In the listing that follows, locate the line containing "structure is not" and the line containing "supra-temporal eternity, of". Retype exactly those two lines and every line between them, and nothing more.

***

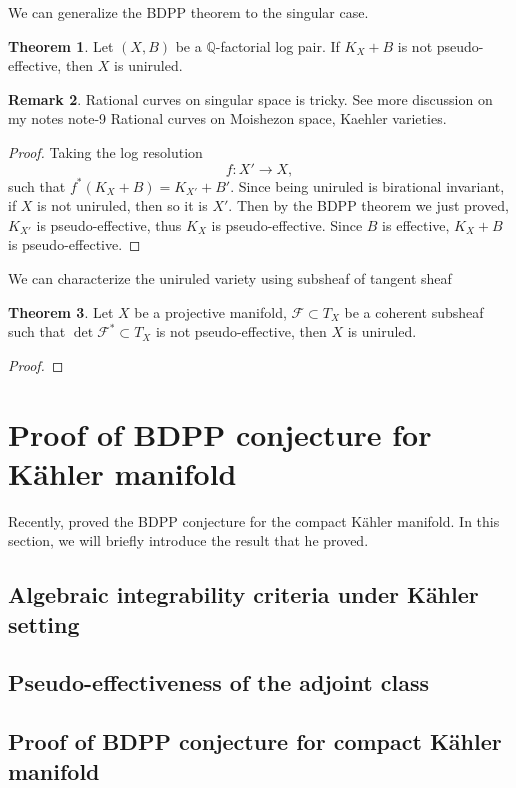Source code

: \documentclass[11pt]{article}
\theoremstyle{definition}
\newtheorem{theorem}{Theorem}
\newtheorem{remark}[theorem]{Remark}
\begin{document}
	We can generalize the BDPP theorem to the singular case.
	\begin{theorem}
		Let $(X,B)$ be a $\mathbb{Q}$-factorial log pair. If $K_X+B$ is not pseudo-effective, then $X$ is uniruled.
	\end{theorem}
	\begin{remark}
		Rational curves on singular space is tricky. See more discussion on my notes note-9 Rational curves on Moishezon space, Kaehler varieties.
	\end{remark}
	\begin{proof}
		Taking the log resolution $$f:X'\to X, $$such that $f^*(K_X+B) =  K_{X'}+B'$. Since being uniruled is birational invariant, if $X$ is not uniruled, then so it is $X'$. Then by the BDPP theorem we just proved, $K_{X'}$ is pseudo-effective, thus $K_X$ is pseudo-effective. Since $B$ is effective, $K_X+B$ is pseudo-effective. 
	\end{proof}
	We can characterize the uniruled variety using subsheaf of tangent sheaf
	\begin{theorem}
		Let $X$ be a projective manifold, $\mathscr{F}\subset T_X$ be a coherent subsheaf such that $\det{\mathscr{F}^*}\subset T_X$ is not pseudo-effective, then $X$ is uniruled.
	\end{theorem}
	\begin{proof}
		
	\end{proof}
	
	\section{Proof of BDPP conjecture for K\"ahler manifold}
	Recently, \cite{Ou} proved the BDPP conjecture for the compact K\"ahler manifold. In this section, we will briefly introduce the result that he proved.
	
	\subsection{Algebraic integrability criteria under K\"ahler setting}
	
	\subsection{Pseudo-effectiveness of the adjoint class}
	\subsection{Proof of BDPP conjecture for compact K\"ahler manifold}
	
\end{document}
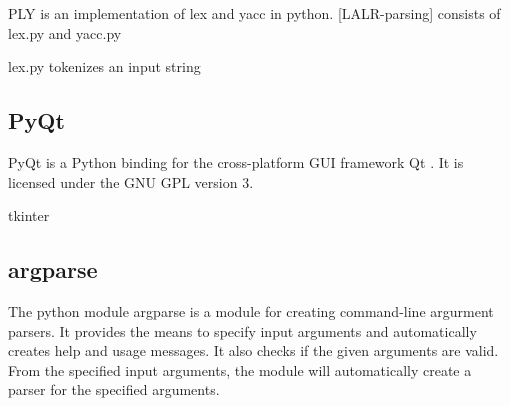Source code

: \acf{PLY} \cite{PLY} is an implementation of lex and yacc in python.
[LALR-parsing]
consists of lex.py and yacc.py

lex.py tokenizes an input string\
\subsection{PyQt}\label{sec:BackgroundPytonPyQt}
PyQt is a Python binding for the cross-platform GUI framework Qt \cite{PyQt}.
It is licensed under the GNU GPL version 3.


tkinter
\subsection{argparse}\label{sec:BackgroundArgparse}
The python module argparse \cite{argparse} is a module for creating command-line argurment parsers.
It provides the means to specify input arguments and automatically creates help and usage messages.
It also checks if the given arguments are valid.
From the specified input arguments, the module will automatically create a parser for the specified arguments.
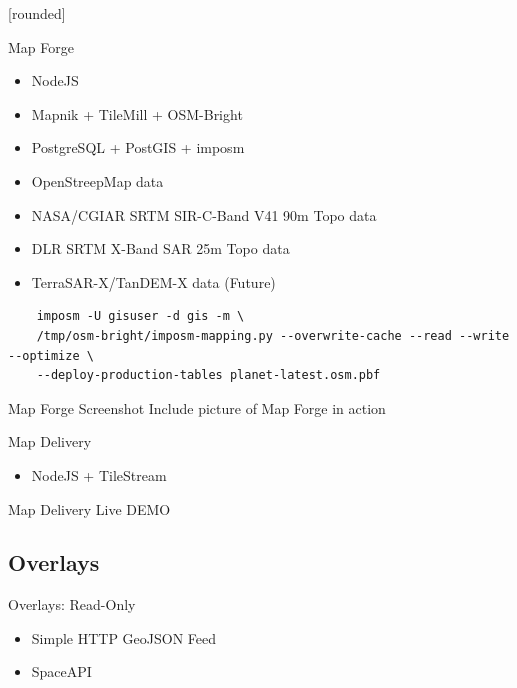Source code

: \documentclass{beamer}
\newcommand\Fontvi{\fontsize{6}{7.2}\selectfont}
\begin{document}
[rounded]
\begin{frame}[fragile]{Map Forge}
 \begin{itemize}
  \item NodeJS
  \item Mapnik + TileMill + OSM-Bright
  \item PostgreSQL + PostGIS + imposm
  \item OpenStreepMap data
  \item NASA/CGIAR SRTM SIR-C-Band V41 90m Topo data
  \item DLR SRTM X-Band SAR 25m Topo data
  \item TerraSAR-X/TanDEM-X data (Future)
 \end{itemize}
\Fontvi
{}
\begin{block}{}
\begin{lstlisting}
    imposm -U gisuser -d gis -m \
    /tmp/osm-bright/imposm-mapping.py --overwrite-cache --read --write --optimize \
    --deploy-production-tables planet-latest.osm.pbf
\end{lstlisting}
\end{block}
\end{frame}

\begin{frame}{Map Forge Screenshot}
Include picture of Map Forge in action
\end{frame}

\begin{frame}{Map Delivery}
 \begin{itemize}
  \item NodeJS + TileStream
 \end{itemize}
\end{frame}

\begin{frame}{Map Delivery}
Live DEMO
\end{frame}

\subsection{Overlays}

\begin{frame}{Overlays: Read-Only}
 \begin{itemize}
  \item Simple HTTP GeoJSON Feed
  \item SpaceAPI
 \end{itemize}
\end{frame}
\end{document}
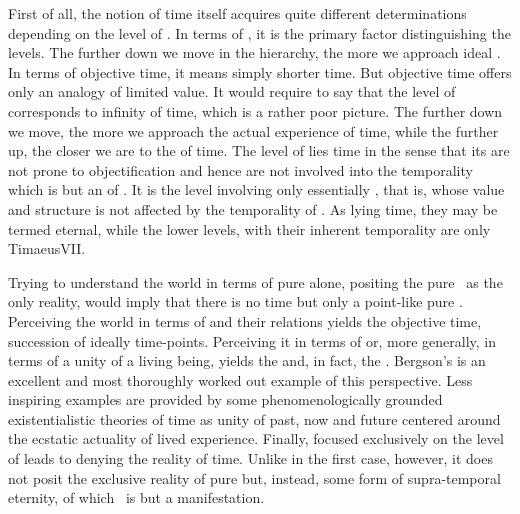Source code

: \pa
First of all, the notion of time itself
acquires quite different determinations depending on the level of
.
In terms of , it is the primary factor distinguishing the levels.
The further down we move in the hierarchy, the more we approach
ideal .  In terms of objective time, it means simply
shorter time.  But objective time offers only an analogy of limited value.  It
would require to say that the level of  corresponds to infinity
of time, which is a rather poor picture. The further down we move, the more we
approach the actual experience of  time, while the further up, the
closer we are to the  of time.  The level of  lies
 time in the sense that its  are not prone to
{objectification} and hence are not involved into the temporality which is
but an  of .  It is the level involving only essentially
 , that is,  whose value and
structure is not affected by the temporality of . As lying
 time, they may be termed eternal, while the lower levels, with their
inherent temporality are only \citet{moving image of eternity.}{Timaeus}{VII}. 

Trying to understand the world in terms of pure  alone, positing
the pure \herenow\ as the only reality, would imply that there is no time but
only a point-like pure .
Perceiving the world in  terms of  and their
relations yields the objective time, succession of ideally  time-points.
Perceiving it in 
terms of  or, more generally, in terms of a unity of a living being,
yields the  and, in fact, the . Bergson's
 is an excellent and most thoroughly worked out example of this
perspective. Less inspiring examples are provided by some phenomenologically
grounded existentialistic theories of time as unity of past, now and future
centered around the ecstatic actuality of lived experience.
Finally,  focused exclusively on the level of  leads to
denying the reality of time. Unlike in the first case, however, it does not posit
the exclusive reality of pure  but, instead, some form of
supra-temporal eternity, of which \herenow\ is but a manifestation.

***

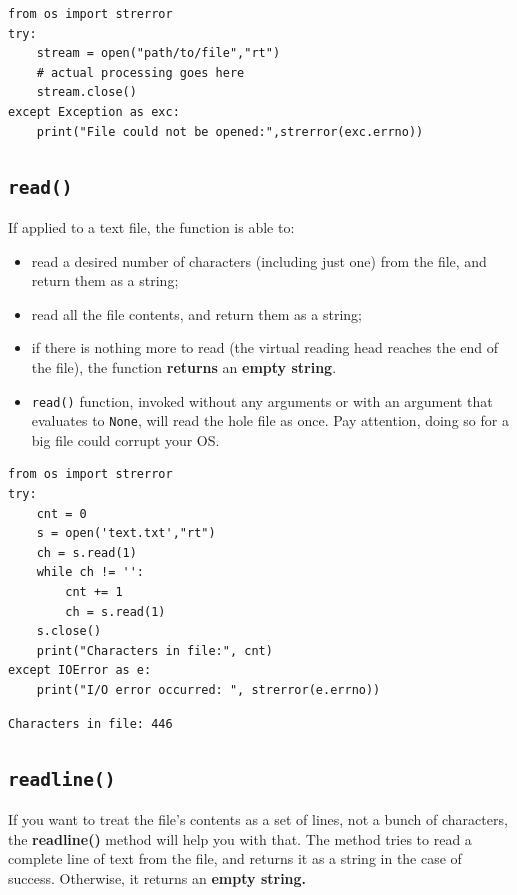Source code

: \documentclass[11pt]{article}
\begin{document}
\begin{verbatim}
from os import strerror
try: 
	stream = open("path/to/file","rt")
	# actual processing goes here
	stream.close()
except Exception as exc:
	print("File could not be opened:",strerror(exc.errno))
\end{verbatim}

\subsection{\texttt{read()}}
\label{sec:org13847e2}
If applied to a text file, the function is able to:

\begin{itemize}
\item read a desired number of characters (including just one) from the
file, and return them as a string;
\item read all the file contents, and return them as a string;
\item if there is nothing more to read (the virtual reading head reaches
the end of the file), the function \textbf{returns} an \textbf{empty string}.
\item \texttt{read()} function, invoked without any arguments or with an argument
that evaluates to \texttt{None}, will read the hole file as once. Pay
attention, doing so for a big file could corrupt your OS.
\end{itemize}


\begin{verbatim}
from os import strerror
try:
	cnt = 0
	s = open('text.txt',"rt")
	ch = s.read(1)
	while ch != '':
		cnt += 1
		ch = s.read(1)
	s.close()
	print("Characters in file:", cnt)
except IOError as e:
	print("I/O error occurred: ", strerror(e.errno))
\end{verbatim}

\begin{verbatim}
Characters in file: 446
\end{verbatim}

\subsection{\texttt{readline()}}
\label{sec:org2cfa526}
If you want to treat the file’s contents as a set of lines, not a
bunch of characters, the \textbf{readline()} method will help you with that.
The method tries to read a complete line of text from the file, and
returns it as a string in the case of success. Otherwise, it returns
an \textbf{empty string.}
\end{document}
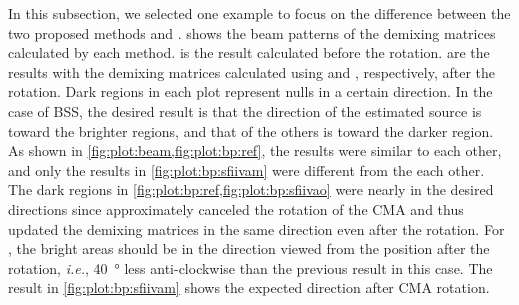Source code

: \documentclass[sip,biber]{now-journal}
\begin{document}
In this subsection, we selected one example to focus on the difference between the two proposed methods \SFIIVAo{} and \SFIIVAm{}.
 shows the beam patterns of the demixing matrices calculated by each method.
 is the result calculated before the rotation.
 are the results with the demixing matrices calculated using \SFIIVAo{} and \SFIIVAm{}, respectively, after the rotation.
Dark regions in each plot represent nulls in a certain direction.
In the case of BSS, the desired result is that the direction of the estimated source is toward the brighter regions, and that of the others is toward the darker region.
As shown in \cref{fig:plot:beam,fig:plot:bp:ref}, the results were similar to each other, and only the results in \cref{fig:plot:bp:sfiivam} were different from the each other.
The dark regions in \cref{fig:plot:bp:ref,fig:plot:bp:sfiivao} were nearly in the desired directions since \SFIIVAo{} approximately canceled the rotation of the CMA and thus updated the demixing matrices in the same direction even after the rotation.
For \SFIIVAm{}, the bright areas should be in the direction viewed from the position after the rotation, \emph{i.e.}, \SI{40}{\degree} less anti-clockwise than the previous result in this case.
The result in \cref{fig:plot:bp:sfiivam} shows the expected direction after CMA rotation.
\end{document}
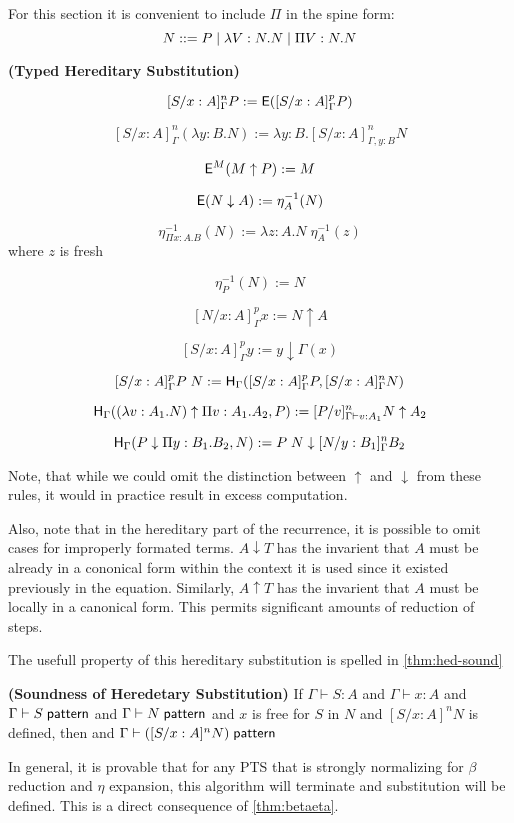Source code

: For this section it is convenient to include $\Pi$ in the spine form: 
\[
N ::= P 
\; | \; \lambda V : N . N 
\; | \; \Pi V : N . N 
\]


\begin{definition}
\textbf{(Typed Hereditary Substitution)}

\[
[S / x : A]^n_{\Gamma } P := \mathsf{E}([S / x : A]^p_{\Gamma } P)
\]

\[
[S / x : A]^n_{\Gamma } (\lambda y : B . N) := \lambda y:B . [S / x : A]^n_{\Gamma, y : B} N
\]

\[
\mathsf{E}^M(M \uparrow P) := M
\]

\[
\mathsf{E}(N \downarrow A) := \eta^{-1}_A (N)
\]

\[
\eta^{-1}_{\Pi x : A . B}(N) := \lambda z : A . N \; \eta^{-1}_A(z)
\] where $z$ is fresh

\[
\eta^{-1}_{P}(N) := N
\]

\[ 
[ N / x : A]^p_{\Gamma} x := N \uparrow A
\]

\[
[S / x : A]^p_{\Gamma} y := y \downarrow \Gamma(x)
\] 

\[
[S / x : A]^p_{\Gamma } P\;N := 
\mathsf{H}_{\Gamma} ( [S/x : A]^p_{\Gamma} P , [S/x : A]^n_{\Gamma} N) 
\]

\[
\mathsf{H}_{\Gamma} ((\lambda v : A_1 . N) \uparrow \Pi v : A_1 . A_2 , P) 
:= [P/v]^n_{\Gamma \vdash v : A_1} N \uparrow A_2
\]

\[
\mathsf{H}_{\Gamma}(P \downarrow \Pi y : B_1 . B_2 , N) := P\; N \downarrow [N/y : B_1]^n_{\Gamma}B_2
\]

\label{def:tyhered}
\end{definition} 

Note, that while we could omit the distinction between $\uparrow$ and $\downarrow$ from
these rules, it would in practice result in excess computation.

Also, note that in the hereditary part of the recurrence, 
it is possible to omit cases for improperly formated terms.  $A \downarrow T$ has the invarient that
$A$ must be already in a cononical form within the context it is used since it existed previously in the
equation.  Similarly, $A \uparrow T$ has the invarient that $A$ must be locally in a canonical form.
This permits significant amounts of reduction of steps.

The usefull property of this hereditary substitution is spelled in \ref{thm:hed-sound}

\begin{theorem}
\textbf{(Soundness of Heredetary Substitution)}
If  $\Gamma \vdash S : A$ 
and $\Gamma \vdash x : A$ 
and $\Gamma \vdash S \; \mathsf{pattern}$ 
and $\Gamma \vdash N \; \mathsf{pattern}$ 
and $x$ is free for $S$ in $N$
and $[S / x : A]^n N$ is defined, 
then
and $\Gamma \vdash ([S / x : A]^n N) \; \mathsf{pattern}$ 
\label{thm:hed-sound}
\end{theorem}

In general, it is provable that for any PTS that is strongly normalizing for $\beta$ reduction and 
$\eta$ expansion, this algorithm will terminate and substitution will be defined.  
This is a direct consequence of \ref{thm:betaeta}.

***

» Written solution
structure is not affected by the temporality of . As lying
 time, they may be termed eternal, while the lower levels, with their
inherent temporality are only \citet{moving image of eternity.}{Timaeus}{VII}. 

Trying to understand the world in terms of pure  alone, positing
the pure \herenow\ as the only reality, would imply that there is no time but
only a point-like pure .
Perceiving the world in  terms of  and their
relations yields the objective time, succession of ideally  time-points.
Perceiving it in 
terms of  or, more generally, in terms of a unity of a living being,
yields the  and, in fact, the . Bergson's
 is an excellent and most thoroughly worked out example of this
perspective. Less inspiring examples are provided by some phenomenologically
grounded existentialistic theories of time as unity of past, now and future
centered around the ecstatic actuality of lived experience.
Finally,  focused exclusively on the level of  leads to
denying the reality of time. Unlike in the first case, however, it does not posit
the exclusive reality of pure  but, instead, some form of
supra-temporal eternity, of which \herenow\ is but a manifestation.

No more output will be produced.